Rung 07-Learning rate schedules¶
- What: Constant, warmup, cosine decay, linear decay. Modern LLM training uses warmup + cosine.
- Why it earns its place: Wrong schedule = unstable training or undertrained model.
- Resource: Hugging Face
get_schedulersource. Plus the Training Compute-Optimal LLMs paper (Chinchilla, arxiv.org/abs/2203.15556) for context. - Done when: You can plot a warmup-then-cosine schedule and explain its parts.
Rung 08-Regularization in DL: dropout, weight decay, label smoothing¶
- What: Dropout randomly zeros activations. Weight decay shrinks weights. Label smoothing softens hard targets.
- Why it earns its place: Each shows up in training scripts. Knowing which one to reach for is judgment.
- Resource: Goodfellow chapter 7. Plus the original dropout paper.
- Done when: You can explain what dropout does at train time vs eval time.
Rung 09-Convolutions and CNNs (light touch for breadth)¶
- What: Local connectivity, weight sharing, pooling. ImageNet-era architecture.
- Why it earns its place: You'll encounter ConvNeXt, ViT comparisons, and multimodal architectures (CLIP, etc.) where conv intuition helps.
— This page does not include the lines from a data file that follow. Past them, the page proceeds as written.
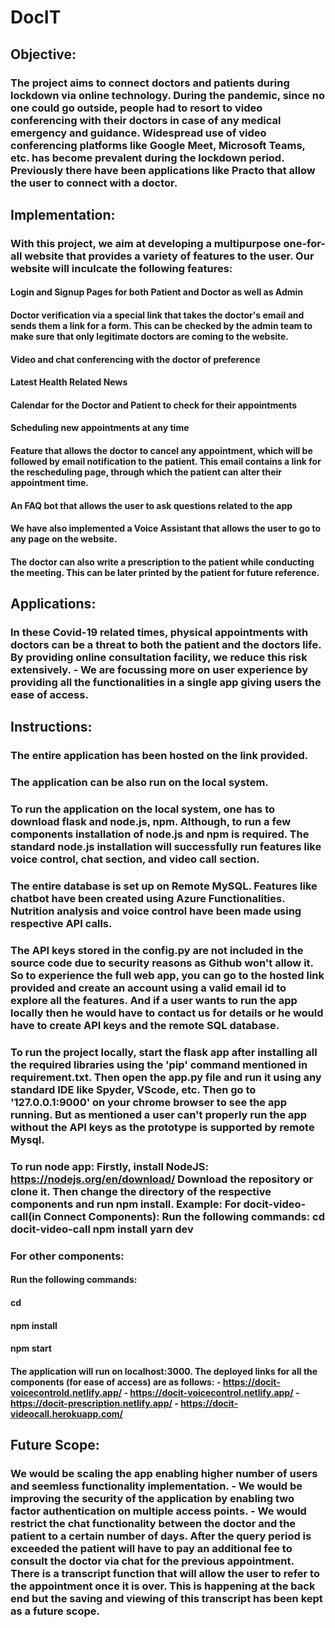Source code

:# DocIT

## Objective:
### The project aims to connect doctors and patients during lockdown via online technology. During the pandemic, since no one could go outside, people had to resort to video conferencing with their doctors in case of any medical emergency and guidance. Widespread use of video conferencing platforms like Google Meet, Microsoft Teams, etc. has become prevalent during the lockdown period. Previously there have been applications like Practo that allow the user to connect with a doctor.

## Implementation: 
### With this project, we aim at developing a multipurpose one-for-all website that provides a variety of features to the user. Our website will inculcate the following features:

#### Login and Signup Pages for both Patient and Doctor as well as Admin

#### Doctor verification via a special link that takes the doctor's email and sends them a link for a form. This can be checked by the admin team to make sure that only legitimate doctors are coming to the website.

#### Video and chat conferencing with the doctor of preference

#### Latest Health Related News

#### Calendar for the Doctor and Patient to check for their appointments

#### Scheduling new appointments at any time

#### Feature that allows the doctor to cancel any appointment, which will be followed by email notification to the patient. This email contains a link for the rescheduling page, through which the patient can alter their appointment time.

#### An FAQ bot that allows the user to ask questions related to the app

#### We have also implemented a Voice Assistant that allows the user to go to any page on the website.

#### The doctor can also write a prescription to the patient while conducting the meeting. This can be later printed by the patient for future reference.

## Applications: 
### In these Covid-19 related times, physical appointments with doctors can be a threat to both the patient and the doctors life. By providing online consultation facility, we reduce this risk extensively. - We are focussing more on user experience by providing all the functionalities in a single app giving users the ease of access.

## Instructions:
### The entire application has been hosted on the link provided.

### The application can be also run on the local system.

### To run the application on the local system, one has to download flask and node.js, npm. Although, to run a few components installation of node.js and npm is required. The standard node.js installation will successfully run features like voice control, chat section, and video call section.

### The entire database is set up on Remote MySQL. Features like chatbot have been created using Azure Functionalities. Nutrition analysis and voice control have been made using respective API calls.

### The API keys stored in the config.py are not included in the source code due to security reasons as Github won't allow it. So to experience the full web app, you can go to the hosted link provided and create an account using a valid email id to explore all the features. And if a user wants to run the app locally then he would have to contact us for details or he would have to create API keys and the remote SQL database.

### To run the project locally, start the flask app after installing all the required libraries using the 'pip' command mentioned in requirement.txt. Then open the app.py file and run it using any standard IDE like Spyder, VScode, etc. Then go to '127.0.0.1:9000' on your chrome browser to see the app running. But as mentioned a user can't properly run the app without the API keys as the prototype is supported by remote Mysql.

### To run node app: Firstly, install NodeJS: https://nodejs.org/en/download/ Download the repository or clone it. Then change the directory of the respective components and run npm install. Example: For docit-video-call(in Connect Components): Run the following commands: cd docit-video-call npm install yarn dev

### For other components:
#### Run the following commands:
#### cd <directory name>
#### npm install
#### npm start
#### The application will run on localhost:3000. The deployed links for all the components (for ease of access) are as follows: - https://docit-voicecontrold.netlify.app/ - https://docit-voicecontrol.netlify.app/ - https://docit-prescription.netlify.app/ - https://docit-videocall.herokuapp.com/

## Future Scope: 
### We would be scaling the app enabling higher number of users and seemless functionality implementation. - We would be improving the security of the application by enabling two factor authentication on multiple access points. - We would restrict the chat functionality between the doctor and the patient to a certain number of days. After the query period is exceeded the patient will have to pay an additional fee to consult the doctor via chat for the previous appointment. There is a transcript function that will allow the user to refer to the appointment once it is over. This is happening at the back end but the saving and viewing of this transcript has been kept as a future scope.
- Resource: fast.ai or Stanford CS231n (free lectures online).
- Done when: You can explain why a CNN has many fewer parameters than an MLP for images.
Rung 10-Failure modes and how to diagnose them¶
- What: Vanishing/exploding gradients, dead ReLUs, loss NaNs, mode collapse.
- Why it earns its place: Every long training run hits one of these. Diagnosis is half of training.
- Resource: Andrej Karpathy's "A Recipe for Training Neural Networks" blog post (search "karpathy training recipe").
- Done when: You can list 5 things to check when loss goes to NaN.
Minimum required to leave this sequence¶
- Implement an MLP on a real dataset and tune it to a target accuracy.
- Explain ReLU vs GELU vs SiLU.
- Implement LayerNorm from scratch.
- Build a model with residual connections and explain why.
- Configure AdamW with a warmup-cosine schedule.
- Diagnose at least one training failure (e.g., NaN loss) and fix it.
Going further¶
- Deep Learning (Goodfellow, Bengio, Courville; free online)-chapters 6–8.
- Stanford CS231n-free lectures, classic.
- Karpathy "Recipe for Training Neural Networks"-must-read.
How this sequence connects to the year¶
- Months 2–3: This is the bulk of what month 2 covers and what makes month 3 (transformers) feasible.
- Month 8: Fine-tuning a model is just deep learning with smaller learning rates and fewer steps. Same diagnostics apply.